Create a Baseline GPU Version in MATLAB

To get a performance baseline, start with the initial implementation described in Experiments in MATLAB. Run this implementation on the GPU by making sure the initial population is on the GPU using gpuArray. The function updateGrid is provided at the end of this example. updateGrid counts how many neighbors are alive and decides whether a cell will be alive at the next step.

currentGrid = gpuArray(initialGrid);
% Loop through each generation updating the grid and displaying it
for generation = 1:numGenerations
    currentGrid = updateGrid(currentGrid, gridSize);

    imagesc(currentGrid);
    title(num2str(generation));
    drawnow;
end

Re-run the game and measure how long it takes for each generation. In order to time the entire game using gputimeit, a function that calls each generation, callUpdateGrid, is provided at the end of this example.

gpuInitialGrid = gpuArray(initialGrid);

% Retain this result to verify the correctness of each version below
expectedResult = callUpdateGrid(gpuInitialGrid, gridSize, numGenerations);

gpuBuiltinsTime = gputimeit(@() callUpdateGrid(gpuInitialGrid, ...
                                               gridSize, numGenerations));

fprintf('Average time on the GPU: %2.3fms per generation \n', ...
        1000*gpuBuiltinsTime/numGenerations);

Average time on the GPU: 0.521ms per generation

Create a MEX Version That Uses Shared Memory

When writing a CUDA kernel version of the stencil operation, you have to split the input data into blocks on which each thread block can operate. Each thread in the block will be reading data that is also needed by other threads in the block. One way to minimize the number of read operations is to copy the required input data into shared memory before processing. This copy must include some neighboring elements to allow correct calculation of the block edges. For the Game of Life, where the stencil is just a 3x3 square of elements, you need a one element boundary. For example, for a 9x9 grid processed using 3x3 blocks, the fifth block would operate on the orange highlighted region, where the yellow elements are the "halo" it must also read.

The CUDA code that illustrates this approach is shown in the supporting file pctdemo_life_cuda_shmem.cu. To access this supporting file, open this example as a live script. The CUDA device function in this file operates as follows:

All threads copy the relevant part of the input grid into shared memory, including the halo.
The threads synchronize with one another to ensure shared memory is ready.
Threads that fit in the output grid perform the Game of Life calculation.

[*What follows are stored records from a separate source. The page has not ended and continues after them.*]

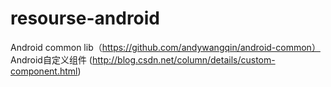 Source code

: # resourse-android
Android common lib（https://github.com/andywangqin/android-common）
Android自定义组件 (http://blog.csdn.net/column/details/custom-component.html)
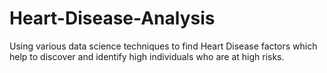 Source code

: # Heart-Disease-Analysis
Using various data science techniques to find Heart Disease factors which help to discover and identify high individuals who are at high risks. 
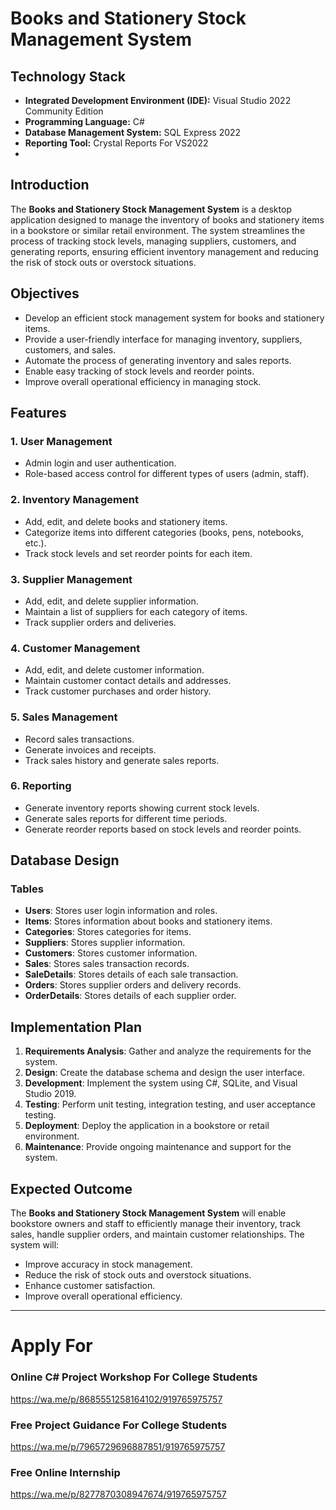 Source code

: # Books and Stationery Stock Management System

## Technology Stack
- **Integrated Development Environment (IDE):** Visual Studio 2022 Community Edition
- **Programming Language:** C#
- **Database Management System:** SQL Express 2022
- **Reporting Tool:** Crystal Reports For VS2022
- 
## Introduction
The **Books and Stationery Stock Management System** is a desktop application designed to manage the inventory of books and stationery items in a bookstore or similar retail environment. The system streamlines the process of tracking stock levels, managing suppliers, customers, and generating reports, ensuring efficient inventory management and reducing the risk of stock outs or overstock situations.

## Objectives
- Develop an efficient stock management system for books and stationery items.
- Provide a user-friendly interface for managing inventory, suppliers, customers, and sales.
- Automate the process of generating inventory and sales reports.
- Enable easy tracking of stock levels and reorder points.
- Improve overall operational efficiency in managing stock.

## Features
### 1. User Management
- Admin login and user authentication.
- Role-based access control for different types of users (admin, staff).

### 2. Inventory Management
- Add, edit, and delete books and stationery items.
- Categorize items into different categories (books, pens, notebooks, etc.).
- Track stock levels and set reorder points for each item.

### 3. Supplier Management
- Add, edit, and delete supplier information.
- Maintain a list of suppliers for each category of items.
- Track supplier orders and deliveries.

### 4. Customer Management
- Add, edit, and delete customer information.
- Maintain customer contact details and addresses.
- Track customer purchases and order history.

### 5. Sales Management
- Record sales transactions.
- Generate invoices and receipts.
- Track sales history and generate sales reports.

### 6. Reporting
- Generate inventory reports showing current stock levels.
- Generate sales reports for different time periods.
- Generate reorder reports based on stock levels and reorder points.

## Database Design
### Tables
- **Users**: Stores user login information and roles.
- **Items**: Stores information about books and stationery items.
- **Categories**: Stores categories for items.
- **Suppliers**: Stores supplier information.
- **Customers**: Stores customer information.
- **Sales**: Stores sales transaction records.
- **SaleDetails**: Stores details of each sale transaction.
- **Orders**: Stores supplier orders and delivery records.
- **OrderDetails**: Stores details of each supplier order.

## Implementation Plan
1. **Requirements Analysis**: Gather and analyze the requirements for the system.
2. **Design**: Create the database schema and design the user interface.
3. **Development**: Implement the system using C#, SQLite, and Visual Studio 2019.
4. **Testing**: Perform unit testing, integration testing, and user acceptance testing.
5. **Deployment**: Deploy the application in a bookstore or retail environment.
6. **Maintenance**: Provide ongoing maintenance and support for the system.

## Expected Outcome
The **Books and Stationery Stock Management System** will enable bookstore owners and staff to efficiently manage their inventory, track sales, handle supplier orders, and maintain customer relationships. The system will:
- Improve accuracy in stock management.
- Reduce the risk of stock outs and overstock situations.
- Enhance customer satisfaction.
- Improve overall operational efficiency.

---
# Apply For 

### Online C# Project Workshop For College Students
https://wa.me/p/8685551258164102/919765975757

### Free Project Guidance For College Students
https://wa.me/p/7965729696887851/919765975757

### Free Online Internship
https://wa.me/p/8277870308947674/919765975757
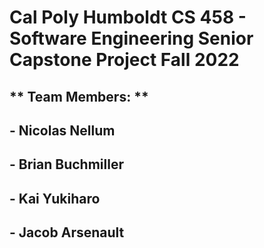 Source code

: # Cal Poly Humboldt CS 458 - Software Engineering Senior Capstone Project Fall 2022 
## ** Team Members: ** 
## - Nicolas Nellum 
## - Brian Buchmiller 
## - Kai Yukiharo 
## - Jacob Arsenault

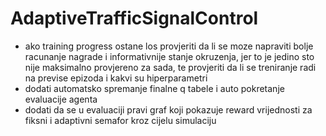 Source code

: # AdaptiveTrafficSignalControl
- ako training progress ostane los provjeriti da li se moze napraviti bolje racunanje nagrade i informativnije stanje okruzenja, jer to je jedino sto nije maksimalno provjereno za sada, te provjeriti da li se treniranje radi na previse epizoda i kakvi su hiperparametri
- dodati automatsko spremanje finalne q tabele i auto pokretanje evaluacije agenta
- dodati da se u evaluaciji pravi graf koji pokazuje reward vrijednosti za fiksni i adaptivni semafor kroz cijelu simulaciju
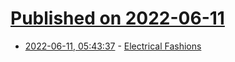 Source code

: # [Published on 2022-06-11](index.md)

* [2022-06-11, 05:43:37](https://news.ycombinator.com/item?id=31702255) - [Electrical Fashions](https://daily.jstor.org/electrical-fashions/)
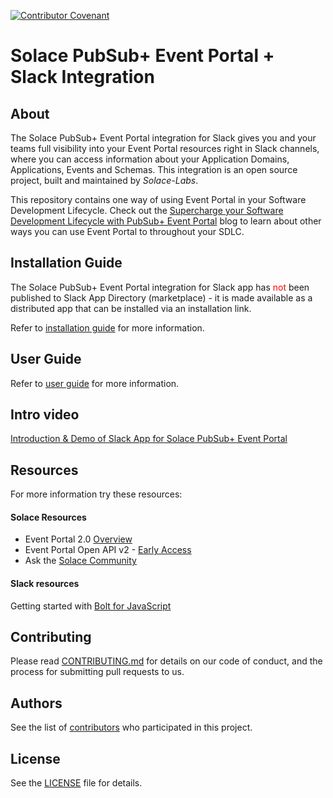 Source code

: [![Contributor Covenant](https://img.shields.io/badge/Contributor%20Covenant-v2.0%20adopted-ff69b4.svg)](CODE_OF_CONDUCT.md)

# Solace PubSub+ Event Portal + Slack Integration

## About

The Solace PubSub+ Event Portal integration for Slack gives you and your teams full visibility into your Event Portal resources right in Slack channels, where you can access information about your Application Domains, Applications, Events and Schemas. This integration is an open source project, built and maintained by _Solace-Labs_.

This repository contains one way of using Event Portal in your Software Development Lifecycle. Check out the [Supercharge your Software Development Lifecycle with PubSub+ Event Portal](https://solace.com/blog/software-development-lifecycle-with-event-portal) blog to learn about other ways you can use Event Portal to throughout your SDLC. 

## Installation Guide

The Solace PubSub+ Event Portal integration for Slack app has <font color='#ff0000'>not</font> been published to Slack App Directory (marketplace) - it is made available as a distributed app that can be installed via an installation link. 

Refer to [installation guide](guides/installation-guide.md) for more information.

## User Guide

Refer to [user guide](guides/user-guide.md) for more information.

## Intro video

[Introduction & Demo of Slack App for Solace PubSub+ Event Portal](https://www.youtube.com/watch?v=S6FP9nrDjUY)

## Resources

For more information try these resources:

#### Solace Resources
- Event Portal 2.0 [Overview](https://docs.solace.com/Cloud/Event-Portal/event-portal-overview.htm)
- Event Portal Open API v2 - [Early Access](https://openapi-v2.solace.cloud/)
- Ask the [Solace Community](https://solace.community)

#### Slack resources
Getting started with [Bolt for JavaScript](https://slack.dev/bolt-js/tutorial/getting-started)

## Contributing

Please read [CONTRIBUTING.md](CONTRIBUTING.md) for details on our code of conduct, and the process for submitting pull requests to us.

## Authors

See the list of [contributors](https://github.com/solacecommunity/<github-repo>/graphs/contributors) who participated in this project.

## License

See the [LICENSE](LICENSE) file for details.
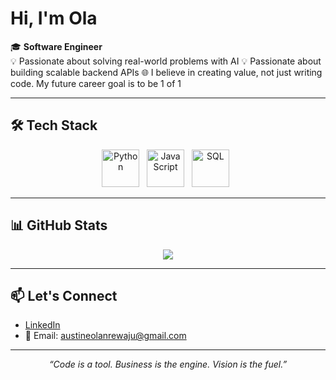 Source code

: # Hi, I'm Ola

🎓 **Software Engineer**  
💡 Passionate about solving real-world problems with AI 
💡 Passionate about building scalable backend APIs
🌐 I believe in creating value, not just writing code.
My future career goal is to be 1 of 1 

---

## 🛠️ Tech Stack

<p align="center">
  <img src="https://cdn.jsdelivr.net/gh/devicons/devicon/icons/java/java-original.svg" alt="Python" width="60" height="60"/>
  &nbsp;
  <img src="https://cdn.jsdelivr.net/gh/devicons/devicon/icons/python/python-original.svg" alt="JavaScript" width="60" height="60"/>
  &nbsp;
  <img src="https://cdn.jsdelivr.net/gh/devicons/devicon/icons/html5/html5-original.svg" alt="SQL" width="60" height="60"/>
  &nbsp;
</p>

---


## 📊 GitHub Stats

<p align="center">
  <img src="https://github-readme-stats.vercel.app/api?username=olaaustine&show_icons=true&theme=radical" />
</p>

---

## 📫 Let's Connect

- [LinkedIn](https://www.linkedin.com/in/olaaustine)
- 📧 Email: austineolanrewaju@gmail.com

---

<p align="center"><em>“Code is a tool. Business is the engine. Vision is the fuel.”</em></p>


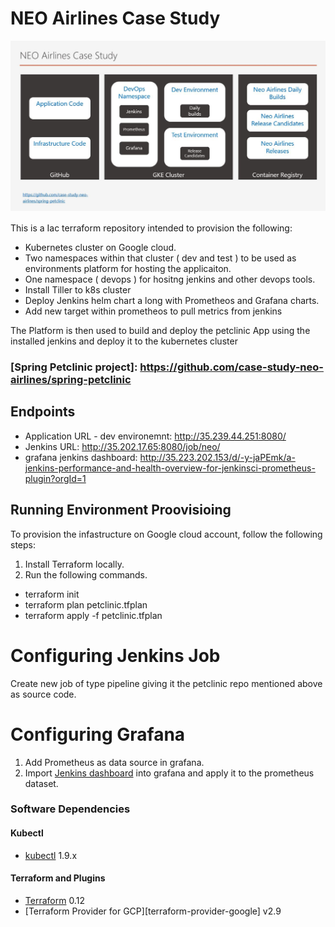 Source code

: # NEO Airlines Case Study 

![Architecture](https://raw.githubusercontent.com/case-study-neo-airlines/devops/master/neo.JPG)

This is a Iac terraform repository intended to provision the following:
- Kubernetes cluster on Google cloud.
- Two namespaces within that cluster ( dev and test ) to be used as environments platform for hosting the applicaiton.
- One namespace ( devops ) for hositng jenkins and other devops tools.
- Install Tiller to k8s cluster
- Deploy Jenkins helm chart a long with Prometheos and Grafana charts.
- Add new target within prometheos to pull metrics from jenkins

The Platform is then used to build and deploy the petclinic App using the installed jenkins and deploy it to the kubernetes cluster 
### [Spring Petclinic project]: https://github.com/case-study-neo-airlines/spring-petclinic


## Endpoints

- Application URL - dev environemnt: http://35.239.44.251:8080/
- Jenkins URL: http://35.202.17.65:8080/job/neo/
- grafana jenkins dashboard: http://35.223.202.153/d/-y-jaPEmk/a-jenkins-performance-and-health-overview-for-jenkinsci-prometheus-plugin?orgId=1

## Running Environment Proovisioing

To provision the infastructure on Google cloud account, follow the following steps:

1. Install Terraform locally. 
2. Run the following commands.
- terraform init
- terraform plan petclinic.tfplan
- terraform apply -f petclinic.tfplan

# Configuring Jenkins Job
Create new job of type pipeline giving it the petclinic repo mentioned above as source code.

# Configuring Grafana
1. Add Prometheus as data source in grafana.
2. Import [Jenkins dashboard](https://grafana.com/grafana/dashboards/9524) into grafana and apply it to the prometheus dataset.

### Software Dependencies
#### Kubectl
- [kubectl](https://github.com/kubernetes/kubernetes/releases) 1.9.x
#### Terraform and Plugins
- [Terraform](https://www.terraform.io/downloads.html) 0.12
- [Terraform Provider for GCP][terraform-provider-google] v2.9

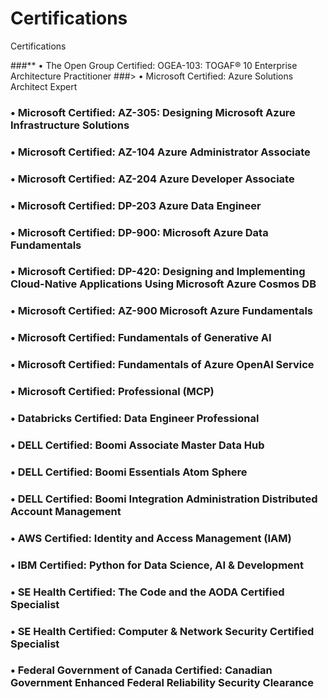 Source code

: # Certifications
Certifications

###** • The Open Group Certified: OGEA-103: TOGAF® 10 Enterprise Architecture Practitioner
###> • Microsoft Certified: Azure Solutions Architect Expert
### • Microsoft Certified: AZ-305: Designing Microsoft Azure Infrastructure Solutions
### • Microsoft Certified: AZ-104 Azure Administrator Associate
### • Microsoft Certified: AZ-204 Azure Developer Associate
### • Microsoft Certified: DP-203 Azure Data Engineer
### • Microsoft Certified: DP-900: Microsoft Azure Data Fundamentals
### • Microsoft Certified: DP-420: Designing and Implementing Cloud-Native Applications Using Microsoft Azure Cosmos DB
### • Microsoft Certified: AZ-900 Microsoft Azure Fundamentals
### • Microsoft Certified: Fundamentals of Generative AI
### • Microsoft Certified: Fundamentals of Azure OpenAI Service
### • Microsoft Certified: Professional (MCP)
### • Databricks Certified: Data Engineer Professional
### • DELL Certified: Boomi Associate Master Data Hub
### • DELL Certified: Boomi Essentials Atom Sphere
### • DELL Certified:  Boomi Integration Administration Distributed Account Management
### • AWS Certified: Identity and Access Management (IAM)
### • IBM Certified: Python for Data Science, AI & Development
### • SE Health Certified: The Code and the AODA Certified Specialist 
### • SE Health Certified: Computer & Network Security Certified Specialist 
### • Federal Government of Canada Certified: Canadian Government Enhanced Federal Reliability Security Clearance

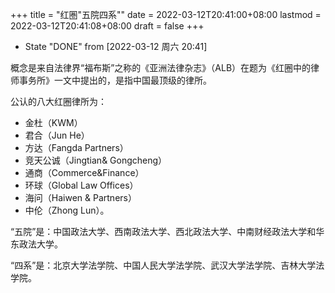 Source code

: +++
title = "红圏\"五院四系\""
date = 2022-03-12T20:41:00+08:00
lastmod = 2022-03-12T20:41:08+08:00
draft = false
+++

-   State "DONE"       from              <span class="timestamp-wrapper"><span class="timestamp">[2022-03-12 周六 20:41]</span></span>

概念是来自法律界“福布斯”之称的《亚洲法律杂志》（ALB）在题为《红圈中的律师事务所》一文中提出的，是指中国最顶级的律所。

公认的八大红圈律所为：

-   金杜（KWM）
-   君合（Jun He）
-   方达（Fangda Partners）
-   竞天公诚（Jingtian&amp; Gongcheng）
-   通商（Commerce&amp;Finance）
-   环球（Global Law Offices）
-   海问（Haiwen &amp; Partners）
-   中伦（Zhong Lun）。

“五院”是：中国政法大学、西南政法大学、西北政法大学、中南财经政法大学和华东政法大学。

“四系”是：北京大学法学院、中国人民大学法学院、武汉大学法学院、吉林大学法学院。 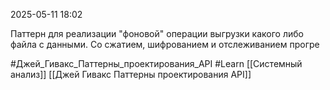  2025-05-11 18:02

Паттерн для реализации "фоновой" операции выгрузки какого либо файла с данными. Со сжатием, шифрованием и отслеживанием прогре



#Джей_Гивакс_Паттерны_проектирования_API 
#Learn
[[Системный анализ]]
[[Джей Гивакс Паттерны проектирования API]] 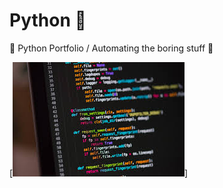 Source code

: # Python 🐍
🐍 Python Portfolio / Automating the boring stuff 🐍

[![python header](https://github.com/marcorvazquezs/Python/blob/main/images.jpg)]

The host code in this file invokes the CUDA device function once for each generation, using the CUDA runtime API. It uses two different writable buffers for the input and output. At every iteration, the MEX file swaps the input and output pointers so that no copying is required.

In order to call the function from MATLAB, you need a MEX gateway that unwraps the input arrays from MATLAB, builds a workspace on the GPU, and returns the output. The MEX gateway function can be found in the supporting file pctdemo_life_mex_shmem.cpp.

To call your own MEX file, you must first compile it using mexcuda. Compile pctdemo_life_cuda_shmem.cu and pctdemo_life_mex_shmem.cpp into a MEX function named pctdemo_life_mex_shmem.

mexcuda -output pctdemo_life_mex_shmem pctdemo_life_cuda_shmem.cu pctdemo_life_mex_shmem.cpp

Building with 'NVIDIA CUDA Compiler'.
MEX completed successfully.

% Calculate the output value using the MEX file with shared memory. The
% initial input value is copied to the GPU inside the MEX file
grid = pctdemo_life_mex_shmem(initialGrid, numGenerations);
gpuMexTime = gputimeit(@()pctdemo_life_mex_shmem(initialGrid, ...
                                                 numGenerations));
% Print out the average computation time and check the result is unchanged
fprintf('Average time of %2.3fms per generation (%1.1fx faster).\n', ...
        1000*gpuMexTime/numGenerations, gpuBuiltinsTime/gpuMexTime);

Average time of 0.007ms per generation (72.5x faster).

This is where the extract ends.